Ja, merci, mir hat es auch geholfen!  :Smile:  Nur muss ich jetzt noch sehen, dass ich meinen Midisound auch hören kann!  :Wink: 

Ciao,

aleX!

----------

## spirou

Mal so interessehalber: Läuft irgendeines der genannten Programme bei euch stabil? Mit stabil meine ich "deutlich länger als 3 Minuten ohne Absturz"  :Wink: .

Muse: Hab's bisher nicht geschafft, damit irgendwas wiederzugeben. Jackd läuft, aber Muse meldet "Buffer underrun", egal was ich mache.

Ardour: Stürzt meistens schon beim Erstellen eines neuen Projekts gnadenlos ab. Wenn es versehentlich doch mal klappt, schmiert es allerspätestens beim Versuch, irgendeine Einstellung zu ändern ab.

Rosegarden: OK, das lief sogar einigermaßen...zumindest schaffte es mehr als 3 Minuten (dann irgendwann ist es aber auch abgestürzt). Außerdem wirkt es auf mich ein bißchen nostalgisch...irgendwie schaut es aus wie "Twenty Four" auf dem Atari  :Very Happy: .

Protux: Sehr genial, aber leider auch alles andere als stabil. Abstürze sind auch hier leider an der Tagesordnung (zumindest hier bei mir).

Sogar Freeverb ist bei mir unbrauchbar: Die Halldauer läßt sich nicht einstellen. Der Regler ist da, macht aber einfach nix. Naja, über die Klangqualität der restlichen LADSPA-Plugins braucht man glaub ich noch nicht ernsthaft diskutieren.
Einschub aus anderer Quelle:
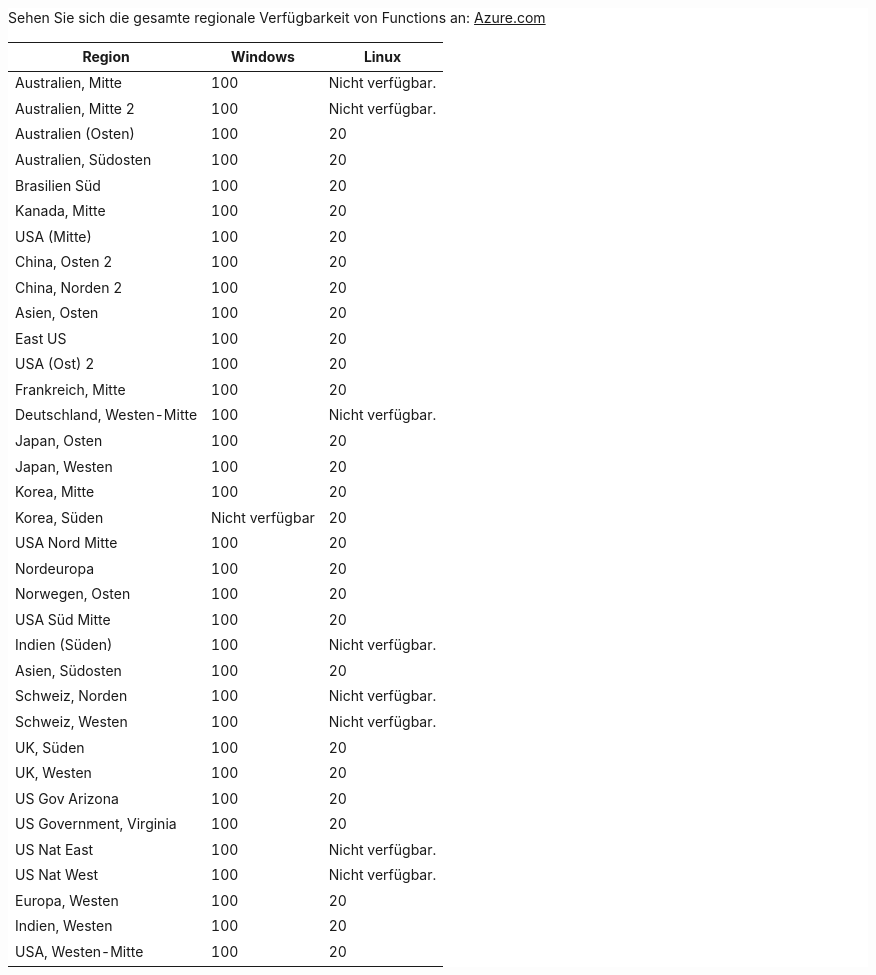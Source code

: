 Sehen Sie sich die gesamte regionale Verfügbarkeit von Functions an: [Azure.com](https://azure.microsoft.com/global-infrastructure/services/?products=functions)

|Region| Windows | Linux |
|--| -- | -- |
|Australien, Mitte| 100 | Nicht verfügbar. |
|Australien, Mitte 2| 100 | Nicht verfügbar. |
|Australien (Osten)| 100 | 20 |
|Australien, Südosten | 100 | 20 |
|Brasilien Süd| 100 | 20 |
|Kanada, Mitte| 100 | 20 |
|USA (Mitte)| 100 | 20 |
|China, Osten 2| 100 | 20 |
|China, Norden 2| 100 | 20 |
|Asien, Osten| 100 | 20 |
|East US | 100 | 20 |
|USA (Ost) 2| 100 | 20 |
|Frankreich, Mitte| 100 | 20 |
|Deutschland, Westen-Mitte| 100 | Nicht verfügbar. |
|Japan, Osten| 100 | 20 |
|Japan, Westen| 100 | 20 |
|Korea, Mitte| 100 | 20 |
|Korea, Süden| Nicht verfügbar | 20 |
|USA Nord Mitte| 100 | 20 |
|Nordeuropa| 100 | 20 |
|Norwegen, Osten| 100 | 20 |
|USA Süd Mitte| 100 | 20 |
|Indien (Süden) | 100 | Nicht verfügbar. |
|Asien, Südosten| 100 | 20 |
|Schweiz, Norden| 100 | Nicht verfügbar. |
|Schweiz, Westen| 100 | Nicht verfügbar. |
|UK, Süden| 100 | 20 |
|UK, Westen| 100 | 20 |
|US Gov Arizona| 100 | 20 |
|US Government, Virginia| 100 | 20 |
|US Nat East| 100 | Nicht verfügbar. |
|US Nat West| 100 | Nicht verfügbar. |
|Europa, Westen| 100 | 20 |
|Indien, Westen| 100 | 20 |
|USA, Westen-Mitte| 100 | 20 |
Ich hab sonst überhaupt keine Probleme mit der Stabilität von anderen Programmen, meine Sound-Hardware wird eigentlich auch gut unterstützt (RME Hammerfall), unter Windows wird die Hardware mittels Cubase SX und Samplitude heftigst ausgereizt. Deshalb glaube ich nicht an Hardwareprobleme.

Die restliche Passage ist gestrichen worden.